In the latest video art, aside from the data robbery that we should be aware of, Massive Attack brought our attention to another important fact – we are massively surrounded by 2D images (and among other things, that allows dead people to live with us forever – symbolically portraying us as a world full of zombies). Although no one would argue that we live in a 3D world (and indeed our bodies have volume) we are hooked on the 2D world of images and video. We are basically living the Truman’s Show, except we have first accepted its terms and conditions. Enter – VR and mixed reality and we are creating a full body replica of what we think our reality is. Please note – this is not a critique of VR as a medium, it is just to point out its origin, aim and the ‘experience’ it creates. The spectacle, being interwoven into every gadget we use to access our mediated world, is relying on the visual as its main source of creating our illusions, so even when it involves sound and smell, its goal is still a ‘representation of life’ that we are to consume (but not to live), nor toreally‘ feel. One dimension is constantly missing.

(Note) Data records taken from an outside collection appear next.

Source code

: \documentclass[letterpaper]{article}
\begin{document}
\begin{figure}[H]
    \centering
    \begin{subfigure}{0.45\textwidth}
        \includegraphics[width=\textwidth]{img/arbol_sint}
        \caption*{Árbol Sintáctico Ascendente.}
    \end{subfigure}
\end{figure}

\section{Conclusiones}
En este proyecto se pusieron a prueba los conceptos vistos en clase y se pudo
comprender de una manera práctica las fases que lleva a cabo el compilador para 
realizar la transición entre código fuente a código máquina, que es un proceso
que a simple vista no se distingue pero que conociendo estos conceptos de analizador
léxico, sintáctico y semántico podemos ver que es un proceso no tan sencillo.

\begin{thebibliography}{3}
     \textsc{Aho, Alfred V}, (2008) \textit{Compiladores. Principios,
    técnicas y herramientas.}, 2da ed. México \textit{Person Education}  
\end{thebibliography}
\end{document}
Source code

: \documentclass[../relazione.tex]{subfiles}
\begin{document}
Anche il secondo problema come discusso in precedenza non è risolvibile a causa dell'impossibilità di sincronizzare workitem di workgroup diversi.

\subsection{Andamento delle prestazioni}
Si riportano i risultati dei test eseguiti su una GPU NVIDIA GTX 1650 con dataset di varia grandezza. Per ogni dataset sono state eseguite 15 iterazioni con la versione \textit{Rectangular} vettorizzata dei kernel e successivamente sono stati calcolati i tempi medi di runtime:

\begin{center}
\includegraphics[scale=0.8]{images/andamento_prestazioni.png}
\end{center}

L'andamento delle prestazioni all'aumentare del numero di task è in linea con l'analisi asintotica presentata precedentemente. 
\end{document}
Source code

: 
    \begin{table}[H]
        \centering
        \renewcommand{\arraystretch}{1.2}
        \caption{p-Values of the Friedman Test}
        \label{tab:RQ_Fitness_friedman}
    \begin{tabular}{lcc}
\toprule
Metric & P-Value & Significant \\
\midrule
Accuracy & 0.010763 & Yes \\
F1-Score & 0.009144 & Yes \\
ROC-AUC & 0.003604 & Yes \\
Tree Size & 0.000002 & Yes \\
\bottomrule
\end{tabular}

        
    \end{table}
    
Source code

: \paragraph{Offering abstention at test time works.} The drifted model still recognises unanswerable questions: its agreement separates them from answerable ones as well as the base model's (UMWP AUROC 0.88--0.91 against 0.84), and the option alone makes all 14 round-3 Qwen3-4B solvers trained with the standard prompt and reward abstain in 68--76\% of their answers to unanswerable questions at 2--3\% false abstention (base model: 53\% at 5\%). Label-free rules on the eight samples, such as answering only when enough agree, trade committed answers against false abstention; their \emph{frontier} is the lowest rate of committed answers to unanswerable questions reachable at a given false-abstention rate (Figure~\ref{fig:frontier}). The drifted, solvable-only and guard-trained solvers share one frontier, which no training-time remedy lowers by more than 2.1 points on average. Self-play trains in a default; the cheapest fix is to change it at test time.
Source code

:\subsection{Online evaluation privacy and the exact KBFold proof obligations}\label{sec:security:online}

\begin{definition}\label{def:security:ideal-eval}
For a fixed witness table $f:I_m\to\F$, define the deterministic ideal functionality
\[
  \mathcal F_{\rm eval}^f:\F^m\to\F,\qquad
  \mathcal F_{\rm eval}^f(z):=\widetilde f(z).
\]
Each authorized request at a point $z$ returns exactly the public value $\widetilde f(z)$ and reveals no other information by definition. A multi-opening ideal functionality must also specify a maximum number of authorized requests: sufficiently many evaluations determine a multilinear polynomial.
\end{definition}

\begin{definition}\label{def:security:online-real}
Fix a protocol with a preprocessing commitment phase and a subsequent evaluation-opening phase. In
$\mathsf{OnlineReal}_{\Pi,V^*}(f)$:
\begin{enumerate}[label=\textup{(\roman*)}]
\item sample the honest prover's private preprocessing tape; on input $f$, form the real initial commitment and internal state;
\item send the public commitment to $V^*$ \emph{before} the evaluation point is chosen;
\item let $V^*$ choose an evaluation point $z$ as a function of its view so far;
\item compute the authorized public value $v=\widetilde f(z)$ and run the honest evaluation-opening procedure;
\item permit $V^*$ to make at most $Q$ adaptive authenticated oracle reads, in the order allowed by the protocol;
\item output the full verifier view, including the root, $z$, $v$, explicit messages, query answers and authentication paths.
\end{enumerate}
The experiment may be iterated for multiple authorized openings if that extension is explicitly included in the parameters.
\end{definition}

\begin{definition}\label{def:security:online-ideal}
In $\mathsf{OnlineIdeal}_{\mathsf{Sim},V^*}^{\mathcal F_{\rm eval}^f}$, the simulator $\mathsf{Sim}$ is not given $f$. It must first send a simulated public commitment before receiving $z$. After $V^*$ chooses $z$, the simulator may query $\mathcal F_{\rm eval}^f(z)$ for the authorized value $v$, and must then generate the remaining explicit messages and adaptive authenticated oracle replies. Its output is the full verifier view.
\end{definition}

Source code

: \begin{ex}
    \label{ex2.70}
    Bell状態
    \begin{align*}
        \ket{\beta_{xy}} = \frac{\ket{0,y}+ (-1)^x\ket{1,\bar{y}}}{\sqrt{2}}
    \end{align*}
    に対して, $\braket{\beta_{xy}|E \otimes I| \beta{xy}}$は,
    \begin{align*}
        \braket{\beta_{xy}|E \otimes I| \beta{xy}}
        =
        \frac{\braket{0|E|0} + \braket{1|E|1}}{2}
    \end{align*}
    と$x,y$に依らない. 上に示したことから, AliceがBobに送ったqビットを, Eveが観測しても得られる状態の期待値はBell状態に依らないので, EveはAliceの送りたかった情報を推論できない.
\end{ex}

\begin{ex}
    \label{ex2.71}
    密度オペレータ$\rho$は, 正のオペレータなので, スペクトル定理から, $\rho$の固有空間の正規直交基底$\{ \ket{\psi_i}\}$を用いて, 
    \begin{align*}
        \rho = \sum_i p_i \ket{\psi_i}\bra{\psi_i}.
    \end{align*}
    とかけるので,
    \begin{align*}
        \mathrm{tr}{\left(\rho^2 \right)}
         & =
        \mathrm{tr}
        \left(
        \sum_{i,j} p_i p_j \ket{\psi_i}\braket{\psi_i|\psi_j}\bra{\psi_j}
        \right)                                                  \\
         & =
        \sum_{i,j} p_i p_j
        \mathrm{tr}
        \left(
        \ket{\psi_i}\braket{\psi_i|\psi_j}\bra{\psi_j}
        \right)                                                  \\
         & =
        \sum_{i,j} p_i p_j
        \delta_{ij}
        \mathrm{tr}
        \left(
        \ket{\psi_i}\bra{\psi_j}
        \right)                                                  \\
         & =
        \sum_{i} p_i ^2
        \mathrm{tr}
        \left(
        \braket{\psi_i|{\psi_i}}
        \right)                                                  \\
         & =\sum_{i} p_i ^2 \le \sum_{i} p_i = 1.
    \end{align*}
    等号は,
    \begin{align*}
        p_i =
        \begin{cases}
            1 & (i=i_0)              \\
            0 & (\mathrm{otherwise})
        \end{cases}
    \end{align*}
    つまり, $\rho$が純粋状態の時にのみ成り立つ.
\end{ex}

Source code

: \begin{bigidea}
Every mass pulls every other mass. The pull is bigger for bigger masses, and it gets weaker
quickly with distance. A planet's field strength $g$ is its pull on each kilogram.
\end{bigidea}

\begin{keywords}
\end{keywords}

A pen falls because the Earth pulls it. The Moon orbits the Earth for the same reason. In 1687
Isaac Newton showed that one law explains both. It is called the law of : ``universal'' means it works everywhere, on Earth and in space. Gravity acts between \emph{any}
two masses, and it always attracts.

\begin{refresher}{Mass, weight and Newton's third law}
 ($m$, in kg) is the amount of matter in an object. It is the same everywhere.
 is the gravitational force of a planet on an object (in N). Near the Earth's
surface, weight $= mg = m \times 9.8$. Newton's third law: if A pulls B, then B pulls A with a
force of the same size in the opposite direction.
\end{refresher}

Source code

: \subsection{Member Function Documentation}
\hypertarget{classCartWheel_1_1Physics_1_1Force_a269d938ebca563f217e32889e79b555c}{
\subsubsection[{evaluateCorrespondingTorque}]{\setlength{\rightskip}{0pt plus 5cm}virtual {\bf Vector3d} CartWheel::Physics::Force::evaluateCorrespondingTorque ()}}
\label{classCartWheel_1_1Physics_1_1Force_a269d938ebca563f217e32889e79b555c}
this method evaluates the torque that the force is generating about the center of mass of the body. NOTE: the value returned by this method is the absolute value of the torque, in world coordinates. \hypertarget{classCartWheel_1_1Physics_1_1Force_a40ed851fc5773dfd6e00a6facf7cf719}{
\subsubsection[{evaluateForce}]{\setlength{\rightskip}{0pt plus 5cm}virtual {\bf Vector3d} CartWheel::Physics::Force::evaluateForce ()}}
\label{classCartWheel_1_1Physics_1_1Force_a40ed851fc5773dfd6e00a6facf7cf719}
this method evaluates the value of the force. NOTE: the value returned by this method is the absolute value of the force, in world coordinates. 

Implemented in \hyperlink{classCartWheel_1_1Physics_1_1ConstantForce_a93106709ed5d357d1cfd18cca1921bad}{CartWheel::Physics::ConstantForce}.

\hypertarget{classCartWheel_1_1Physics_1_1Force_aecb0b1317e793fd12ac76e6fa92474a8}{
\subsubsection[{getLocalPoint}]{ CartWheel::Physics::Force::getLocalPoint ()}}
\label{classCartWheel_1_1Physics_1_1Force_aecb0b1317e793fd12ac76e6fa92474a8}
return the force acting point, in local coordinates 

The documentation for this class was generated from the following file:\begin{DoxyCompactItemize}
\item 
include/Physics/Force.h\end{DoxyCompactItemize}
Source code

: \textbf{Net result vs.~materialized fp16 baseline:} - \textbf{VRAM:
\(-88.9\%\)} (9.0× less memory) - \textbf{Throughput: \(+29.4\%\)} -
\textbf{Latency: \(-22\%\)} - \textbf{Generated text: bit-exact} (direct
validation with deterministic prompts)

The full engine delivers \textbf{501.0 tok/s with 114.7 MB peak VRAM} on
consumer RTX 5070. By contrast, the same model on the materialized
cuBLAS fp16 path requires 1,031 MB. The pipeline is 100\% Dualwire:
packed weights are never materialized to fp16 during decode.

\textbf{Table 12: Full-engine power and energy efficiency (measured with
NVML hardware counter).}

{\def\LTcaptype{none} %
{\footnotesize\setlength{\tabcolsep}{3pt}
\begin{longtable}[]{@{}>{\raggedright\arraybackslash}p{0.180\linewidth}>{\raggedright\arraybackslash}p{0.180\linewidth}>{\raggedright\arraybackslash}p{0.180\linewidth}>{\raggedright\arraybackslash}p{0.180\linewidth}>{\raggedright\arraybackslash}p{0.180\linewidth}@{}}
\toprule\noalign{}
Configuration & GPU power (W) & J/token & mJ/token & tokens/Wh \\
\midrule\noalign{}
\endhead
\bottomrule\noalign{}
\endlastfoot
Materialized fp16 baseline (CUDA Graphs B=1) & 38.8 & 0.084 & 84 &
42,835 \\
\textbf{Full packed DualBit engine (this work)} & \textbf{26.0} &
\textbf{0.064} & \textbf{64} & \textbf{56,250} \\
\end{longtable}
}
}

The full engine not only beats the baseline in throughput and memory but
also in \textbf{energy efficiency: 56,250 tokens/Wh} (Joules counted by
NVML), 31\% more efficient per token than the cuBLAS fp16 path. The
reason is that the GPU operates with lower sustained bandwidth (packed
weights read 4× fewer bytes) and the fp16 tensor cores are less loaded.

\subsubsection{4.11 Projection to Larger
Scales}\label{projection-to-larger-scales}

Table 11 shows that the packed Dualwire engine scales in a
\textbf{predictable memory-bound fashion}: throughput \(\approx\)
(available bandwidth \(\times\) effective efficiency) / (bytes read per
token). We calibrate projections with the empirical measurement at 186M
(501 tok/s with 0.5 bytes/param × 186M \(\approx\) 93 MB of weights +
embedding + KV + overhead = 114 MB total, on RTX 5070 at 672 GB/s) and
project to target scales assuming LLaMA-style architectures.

From Massive Attack Mezzanine Tour in London 02 Arena, February 2019.

This leads us to a broad question of where the authentic emotions have gone? With the perpetual, extreme politeness in communication coupled with interested-generated news, the real, raw, non-mediated emotion is starting to seem like a lunatic attack, a far-rightist rant or something from a rom-com.

I guess that when I feel sad now, I could choose the ‘Kardashian’ or ‘Miley Cirus’ kind of sad. Same as the ‘Tiffany’ kind of engagement feeling- replicating their expensive-exclusive romance from the ads or some travel bloggers ‘dream wedding’ in Bali. We are conditioned to want – certain things from certain brands and by being emotionally and visually triggered to want them. Our feelings are split into little placeholders defined by certain emotions that these things promise to give or fulfill in us.

To Have and to Show Till Death Do Us Part

The illusory paradise that represented a total denial of earthly life is no longer projected into the heavens, it is embedded in earthly life itself. The spectacle is the technological version of the exiling of human powers into a “world beyond”; the culmination of humanity’s internal separation.” (2)

Along with separation, the spectacle, as Debord points out, is characterized by the lack of two-way communication – it talks to itself and its bi-products are reinforcing its values back in an endless loop. In order to ‘show’, you need to ‘have’. And you will work on having, even to the point of living that serves the sole purpose of you having something desirable. Which brings us (back) to the class separations. With the work being very specialized and hundreds of Chinese workers building iPhone’s separate parts so that the privileged-mass buying community can have their shiny new objects to have and to show. The products of the separationist methods in work continue to separate their users.

Photo by Jacob Campbell on Unsplash

Oh, and you may now kiss your phone.

The computational art and the chimera of representation

There is one thing that is rather striking in creative coding – its need to replicate nature. To produce the ever-more natural sinus movements, to explain and predict the movements of particles, to ‘solve’ the flock of birds so that dots on the screen move in a similar manner. From the scientific point – to put apart and understand how it works and evolves, it makes perfect sense. But for the art purposes, we are seeing way too much of ‘rotating, shiny’ objects – without the story or any deeper meaning that is waiting to be discovered and could not have been said via a different medium. The fascination with representing ‘nature’ or replicating something is not bad in itself (not going into Plato’s view of arts) but the issue that I keep seeing is the lack of content and the abundance of technological display.

The medium is the massage. Any understanding of social and cultural change is impossible without knowledge of the way media work as environments. (2)

So let us ask a few more times: What is true to the computational art medium? Why do we use technology in the first place and not something else to express ourselves? What is an ‘experience’? Is a perfect geometrical object rotating in black space – computational art or are we fascinated by the capabilities of the specific commodity? Are we locked in the ‘representation loop’ in computational art?

References

(1) Debord, G. (1967), Society of the Spectacle, [online] theanarchistlibrary.org, accessed February 20th, 2018.

(2) McLuhan, M. and Fiore, Q. (1967), The Medium is the Massage, Penguin books, London, England.